◆ **Dataset records**
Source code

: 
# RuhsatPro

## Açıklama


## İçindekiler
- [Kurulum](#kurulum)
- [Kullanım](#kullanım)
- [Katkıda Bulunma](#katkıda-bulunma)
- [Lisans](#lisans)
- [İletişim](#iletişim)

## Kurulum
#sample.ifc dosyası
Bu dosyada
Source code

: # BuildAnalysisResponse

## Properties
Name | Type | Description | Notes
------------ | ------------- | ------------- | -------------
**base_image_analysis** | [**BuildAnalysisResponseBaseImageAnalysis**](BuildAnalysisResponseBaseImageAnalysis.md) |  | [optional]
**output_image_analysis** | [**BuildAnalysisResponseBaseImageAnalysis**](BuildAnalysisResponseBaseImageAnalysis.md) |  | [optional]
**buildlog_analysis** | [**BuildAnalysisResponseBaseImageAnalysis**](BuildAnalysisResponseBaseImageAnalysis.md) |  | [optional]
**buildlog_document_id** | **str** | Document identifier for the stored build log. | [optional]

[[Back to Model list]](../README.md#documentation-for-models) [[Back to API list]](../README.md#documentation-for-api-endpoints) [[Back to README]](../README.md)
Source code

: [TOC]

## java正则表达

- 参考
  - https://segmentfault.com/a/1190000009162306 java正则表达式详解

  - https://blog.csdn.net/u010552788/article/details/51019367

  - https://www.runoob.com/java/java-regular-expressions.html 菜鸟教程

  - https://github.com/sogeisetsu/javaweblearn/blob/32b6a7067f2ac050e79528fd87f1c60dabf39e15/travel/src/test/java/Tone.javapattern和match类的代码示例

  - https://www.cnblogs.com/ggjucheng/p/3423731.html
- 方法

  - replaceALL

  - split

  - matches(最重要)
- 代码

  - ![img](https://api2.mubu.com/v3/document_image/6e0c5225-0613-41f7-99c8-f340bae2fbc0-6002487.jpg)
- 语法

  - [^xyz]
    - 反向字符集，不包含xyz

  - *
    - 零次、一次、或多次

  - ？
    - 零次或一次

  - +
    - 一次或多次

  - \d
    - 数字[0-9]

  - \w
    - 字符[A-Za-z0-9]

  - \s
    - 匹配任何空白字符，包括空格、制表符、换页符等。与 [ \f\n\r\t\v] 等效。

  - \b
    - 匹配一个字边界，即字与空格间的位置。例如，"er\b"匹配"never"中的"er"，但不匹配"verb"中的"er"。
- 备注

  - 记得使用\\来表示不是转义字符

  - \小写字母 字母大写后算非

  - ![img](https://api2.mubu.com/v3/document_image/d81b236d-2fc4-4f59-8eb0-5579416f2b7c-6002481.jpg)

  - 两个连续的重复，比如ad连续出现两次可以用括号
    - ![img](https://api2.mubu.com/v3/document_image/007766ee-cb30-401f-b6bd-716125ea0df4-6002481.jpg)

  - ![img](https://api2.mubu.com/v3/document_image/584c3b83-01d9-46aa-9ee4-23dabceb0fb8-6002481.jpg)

◆ **What you will do**
Each entry above must be set down again without alteration.

◆ **Output of the exercise**
Source code

: 
# RuhsatPro

## Açıklama


## İçindekiler
- [Kurulum](#kurulum)
- [Kullanım](#kullanım)
- [Katkıda Bulunma](#katkıda-bulunma)
- [Lisans](#lisans)
- [İletişim](#iletişim)

## Kurulum
#sample.ifc dosyası
Bu dosyada
Source code

: # BuildAnalysisResponse

## Properties
Name | Type | Description | Notes
------------ | ------------- | ------------- | -------------
**base_image_analysis** | [**BuildAnalysisResponseBaseImageAnalysis**](BuildAnalysisResponseBaseImageAnalysis.md) |  | [optional]
**output_image_analysis** | [**BuildAnalysisResponseBaseImageAnalysis**](BuildAnalysisResponseBaseImageAnalysis.md) |  | [optional]
**buildlog_analysis** | [**BuildAnalysisResponseBaseImageAnalysis**](BuildAnalysisResponseBaseImageAnalysis.md) |  | [optional]
**buildlog_document_id** | **str** | Document identifier for the stored build log. | [optional]

[[Back to Model list]](../README.md#documentation-for-models) [[Back to API list]](../README.md#documentation-for-api-endpoints) [[Back to README]](../README.md)
Source code

: [TOC]

## java正则表达

- 参考
  - https://segmentfault.com/a/1190000009162306 java正则表达式详解

  - https://blog.csdn.net/u010552788/article/details/51019367

  - https://www.runoob.com/java/java-regular-expressions.html 菜鸟教程

  - https://github.com/sogeisetsu/javaweblearn/blob/32b6a7067f2ac050e79528fd87f1c60dabf39e15/travel/src/test/java/Tone.javapattern和match类的代码示例

  - https://www.cnblogs.com/ggjucheng/p/3423731.html
- 方法

  - replaceALL

  - split

  - matches(最重要)
- 代码

  - ![img](https://api2.mubu.com/v3/document_image/6e0c5225-0613-41f7-99c8-f340bae2fbc0-6002487.jpg)
- 语法

  - [^xyz]
    - 反向字符集，不包含xyz

  - *
    - 零次、一次、或多次

  - ？
    - 零次或一次

  - +
    - 一次或多次

  - \d
    - 数字[0-9]

  - \w
    - 字符[A-Za-z0-9]

  - \s
    - 匹配任何空白字符，包括空格、制表符、换页符等。与 [ \f\n\r\t\v] 等效。

  - \b
    - 匹配一个字边界，即字与空格间的位置。例如，"er\b"匹配"never"中的"er"，但不匹配"verb"中的"er"。
- 备注

  - 记得使用\\来表示不是转义字符

  - \小写字母 字母大写后算非

  - ![img](https://api2.mubu.com/v3/document_image/d81b236d-2fc4-4f59-8eb0-5579416f2b7c-6002481.jpg)

  - 两个连续的重复，比如ad连续出现两次可以用括号
    - ![img](https://api2.mubu.com/v3/document_image/007766ee-cb30-401f-b6bd-716125ea0df4-6002481.jpg)

  - ![img](https://api2.mubu.com/v3/document_image/584c3b83-01d9-46aa-9ee4-23dabceb0fb8-6002481.jpg)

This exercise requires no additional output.